* _Exercise requirements_
Keep every line of the data below that has the string "frac" and present those lines.

(Source texts of formatted documents)
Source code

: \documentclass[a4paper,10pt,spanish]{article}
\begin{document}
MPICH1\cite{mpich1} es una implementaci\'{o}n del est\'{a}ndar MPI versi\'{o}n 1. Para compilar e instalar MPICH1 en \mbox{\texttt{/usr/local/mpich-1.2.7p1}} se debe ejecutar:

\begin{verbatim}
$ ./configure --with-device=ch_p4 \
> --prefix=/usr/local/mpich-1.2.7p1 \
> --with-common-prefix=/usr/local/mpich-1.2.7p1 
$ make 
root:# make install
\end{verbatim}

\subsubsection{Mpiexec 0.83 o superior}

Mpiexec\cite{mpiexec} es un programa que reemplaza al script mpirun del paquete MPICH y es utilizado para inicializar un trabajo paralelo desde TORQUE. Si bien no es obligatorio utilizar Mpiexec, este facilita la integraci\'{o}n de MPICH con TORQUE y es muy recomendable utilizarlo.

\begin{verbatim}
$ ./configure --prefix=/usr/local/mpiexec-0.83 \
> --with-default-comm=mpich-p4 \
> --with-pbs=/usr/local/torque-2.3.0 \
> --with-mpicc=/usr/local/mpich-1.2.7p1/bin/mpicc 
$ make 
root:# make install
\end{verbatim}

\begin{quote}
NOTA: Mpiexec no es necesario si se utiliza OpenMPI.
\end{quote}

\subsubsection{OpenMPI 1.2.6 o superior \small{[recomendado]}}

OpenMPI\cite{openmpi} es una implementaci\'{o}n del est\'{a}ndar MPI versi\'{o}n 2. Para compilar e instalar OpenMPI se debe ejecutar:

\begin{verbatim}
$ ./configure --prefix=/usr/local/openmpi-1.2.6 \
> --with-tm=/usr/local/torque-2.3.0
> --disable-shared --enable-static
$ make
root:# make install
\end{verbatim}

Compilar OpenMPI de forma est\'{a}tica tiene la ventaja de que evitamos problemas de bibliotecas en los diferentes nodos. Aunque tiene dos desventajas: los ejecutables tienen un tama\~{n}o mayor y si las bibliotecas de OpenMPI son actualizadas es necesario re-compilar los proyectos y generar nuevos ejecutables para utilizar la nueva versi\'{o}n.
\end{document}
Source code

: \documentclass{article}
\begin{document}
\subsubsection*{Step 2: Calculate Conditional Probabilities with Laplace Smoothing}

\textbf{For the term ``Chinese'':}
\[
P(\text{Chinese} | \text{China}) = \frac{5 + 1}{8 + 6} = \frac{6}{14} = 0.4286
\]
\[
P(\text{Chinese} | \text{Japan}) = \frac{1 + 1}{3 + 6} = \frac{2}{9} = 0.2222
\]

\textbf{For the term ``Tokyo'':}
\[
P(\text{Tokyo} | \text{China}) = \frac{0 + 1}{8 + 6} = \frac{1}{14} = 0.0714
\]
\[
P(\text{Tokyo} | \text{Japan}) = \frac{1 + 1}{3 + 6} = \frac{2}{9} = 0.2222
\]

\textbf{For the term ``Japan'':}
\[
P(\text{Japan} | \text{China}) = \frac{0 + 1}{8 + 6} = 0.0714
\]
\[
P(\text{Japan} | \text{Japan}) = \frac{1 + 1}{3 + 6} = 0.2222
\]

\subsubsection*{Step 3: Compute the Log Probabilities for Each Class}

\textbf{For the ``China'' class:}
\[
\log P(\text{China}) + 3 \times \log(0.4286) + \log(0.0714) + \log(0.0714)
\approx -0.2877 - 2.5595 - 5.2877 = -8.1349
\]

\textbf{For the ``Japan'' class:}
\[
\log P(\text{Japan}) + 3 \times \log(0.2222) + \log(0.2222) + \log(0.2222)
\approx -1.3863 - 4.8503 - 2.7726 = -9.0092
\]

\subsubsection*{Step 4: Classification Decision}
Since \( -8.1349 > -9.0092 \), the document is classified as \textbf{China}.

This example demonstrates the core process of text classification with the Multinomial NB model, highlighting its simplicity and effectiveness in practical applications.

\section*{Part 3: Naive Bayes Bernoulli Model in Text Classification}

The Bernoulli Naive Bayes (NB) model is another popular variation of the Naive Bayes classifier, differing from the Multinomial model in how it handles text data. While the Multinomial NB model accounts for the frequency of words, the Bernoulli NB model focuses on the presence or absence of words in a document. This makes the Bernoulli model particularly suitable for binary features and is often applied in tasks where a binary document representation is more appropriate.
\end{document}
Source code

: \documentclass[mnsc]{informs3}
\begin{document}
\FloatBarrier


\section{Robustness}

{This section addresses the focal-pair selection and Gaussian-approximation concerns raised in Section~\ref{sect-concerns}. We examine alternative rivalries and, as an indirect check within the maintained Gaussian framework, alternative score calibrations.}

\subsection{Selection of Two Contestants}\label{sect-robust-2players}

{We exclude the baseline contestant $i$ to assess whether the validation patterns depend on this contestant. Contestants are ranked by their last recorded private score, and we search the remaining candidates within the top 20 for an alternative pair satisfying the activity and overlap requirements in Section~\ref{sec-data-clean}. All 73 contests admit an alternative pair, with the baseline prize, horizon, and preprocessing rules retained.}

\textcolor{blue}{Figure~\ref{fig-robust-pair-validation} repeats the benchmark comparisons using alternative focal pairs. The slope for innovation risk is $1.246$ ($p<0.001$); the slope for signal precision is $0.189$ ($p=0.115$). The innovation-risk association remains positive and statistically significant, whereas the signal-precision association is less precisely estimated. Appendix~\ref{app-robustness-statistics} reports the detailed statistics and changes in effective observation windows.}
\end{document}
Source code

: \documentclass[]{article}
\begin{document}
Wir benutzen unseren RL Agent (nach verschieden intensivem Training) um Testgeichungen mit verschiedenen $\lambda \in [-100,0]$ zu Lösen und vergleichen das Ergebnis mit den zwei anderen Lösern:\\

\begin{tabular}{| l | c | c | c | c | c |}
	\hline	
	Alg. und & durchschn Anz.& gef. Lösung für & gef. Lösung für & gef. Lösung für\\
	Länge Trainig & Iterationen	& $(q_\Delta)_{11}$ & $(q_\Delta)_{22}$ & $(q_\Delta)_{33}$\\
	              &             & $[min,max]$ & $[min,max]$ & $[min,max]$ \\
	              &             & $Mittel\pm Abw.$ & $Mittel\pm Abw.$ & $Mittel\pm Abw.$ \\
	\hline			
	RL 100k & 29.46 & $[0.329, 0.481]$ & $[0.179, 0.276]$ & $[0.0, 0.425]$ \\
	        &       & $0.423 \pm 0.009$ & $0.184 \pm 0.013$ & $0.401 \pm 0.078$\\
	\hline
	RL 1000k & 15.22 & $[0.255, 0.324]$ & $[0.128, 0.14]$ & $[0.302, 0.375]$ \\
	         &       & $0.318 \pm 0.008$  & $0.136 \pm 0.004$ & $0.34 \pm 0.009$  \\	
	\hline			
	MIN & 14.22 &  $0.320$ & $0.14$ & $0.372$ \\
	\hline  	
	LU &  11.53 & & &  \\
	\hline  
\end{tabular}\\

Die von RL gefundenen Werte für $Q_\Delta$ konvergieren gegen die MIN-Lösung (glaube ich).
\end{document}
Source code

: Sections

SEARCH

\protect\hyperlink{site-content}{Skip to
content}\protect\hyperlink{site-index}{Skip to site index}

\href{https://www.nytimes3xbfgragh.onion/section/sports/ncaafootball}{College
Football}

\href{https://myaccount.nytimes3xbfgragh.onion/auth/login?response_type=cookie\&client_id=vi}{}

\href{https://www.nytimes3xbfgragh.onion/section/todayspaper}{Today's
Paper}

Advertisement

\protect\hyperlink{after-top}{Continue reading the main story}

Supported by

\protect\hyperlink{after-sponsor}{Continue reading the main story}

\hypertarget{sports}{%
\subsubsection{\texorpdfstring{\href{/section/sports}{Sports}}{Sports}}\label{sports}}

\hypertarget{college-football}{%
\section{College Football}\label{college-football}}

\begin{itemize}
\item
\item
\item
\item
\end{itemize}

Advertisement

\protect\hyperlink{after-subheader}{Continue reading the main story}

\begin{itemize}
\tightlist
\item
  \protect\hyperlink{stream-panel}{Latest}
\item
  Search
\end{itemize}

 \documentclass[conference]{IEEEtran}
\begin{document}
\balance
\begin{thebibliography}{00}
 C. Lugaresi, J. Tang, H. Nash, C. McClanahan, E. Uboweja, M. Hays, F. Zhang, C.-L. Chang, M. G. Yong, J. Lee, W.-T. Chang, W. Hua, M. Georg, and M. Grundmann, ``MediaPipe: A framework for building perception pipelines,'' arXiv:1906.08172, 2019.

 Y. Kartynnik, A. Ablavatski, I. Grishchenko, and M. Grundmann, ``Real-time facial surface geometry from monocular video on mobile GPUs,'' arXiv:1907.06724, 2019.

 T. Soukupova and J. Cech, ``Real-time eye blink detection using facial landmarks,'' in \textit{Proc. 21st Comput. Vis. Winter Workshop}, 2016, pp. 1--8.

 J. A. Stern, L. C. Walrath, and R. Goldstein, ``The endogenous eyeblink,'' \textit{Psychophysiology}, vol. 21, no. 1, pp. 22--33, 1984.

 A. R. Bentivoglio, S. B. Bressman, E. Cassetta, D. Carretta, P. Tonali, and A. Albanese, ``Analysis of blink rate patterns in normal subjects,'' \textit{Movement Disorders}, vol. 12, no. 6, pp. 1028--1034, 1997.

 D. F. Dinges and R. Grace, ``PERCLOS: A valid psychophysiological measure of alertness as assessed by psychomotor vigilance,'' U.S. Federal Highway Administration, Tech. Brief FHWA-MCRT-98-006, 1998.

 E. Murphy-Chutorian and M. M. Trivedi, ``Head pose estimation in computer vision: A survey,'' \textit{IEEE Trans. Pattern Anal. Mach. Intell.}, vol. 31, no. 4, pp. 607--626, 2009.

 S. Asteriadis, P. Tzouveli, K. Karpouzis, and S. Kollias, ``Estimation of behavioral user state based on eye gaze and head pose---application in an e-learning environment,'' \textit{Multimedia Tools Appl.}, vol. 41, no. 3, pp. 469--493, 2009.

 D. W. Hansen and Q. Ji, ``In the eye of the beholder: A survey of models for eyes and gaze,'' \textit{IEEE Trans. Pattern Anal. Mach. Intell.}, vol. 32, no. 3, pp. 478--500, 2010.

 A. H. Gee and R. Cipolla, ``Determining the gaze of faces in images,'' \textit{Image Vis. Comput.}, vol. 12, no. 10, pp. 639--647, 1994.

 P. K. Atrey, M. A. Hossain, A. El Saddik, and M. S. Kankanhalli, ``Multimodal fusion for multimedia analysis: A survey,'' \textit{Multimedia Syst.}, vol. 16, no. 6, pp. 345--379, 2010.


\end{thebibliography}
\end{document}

* _The answer_
P(\text{Chinese} | \text{China}) = \frac{5 + 1}{8 + 6} = \frac{6}{14} = 0.4286
P(\text{Chinese} | \text{Japan}) = \frac{1 + 1}{3 + 6} = \frac{2}{9} = 0.2222
P(\text{Tokyo} | \text{China}) = \frac{0 + 1}{8 + 6} = \frac{1}{14} = 0.0714
P(\text{Tokyo} | \text{Japan}) = \frac{1 + 1}{3 + 6} = \frac{2}{9} = 0.2222
P(\text{Japan} | \text{China}) = \frac{0 + 1}{8 + 6} = 0.0714
P(\text{Japan} | \text{Japan}) = \frac{1 + 1}{3 + 6} = 0.2222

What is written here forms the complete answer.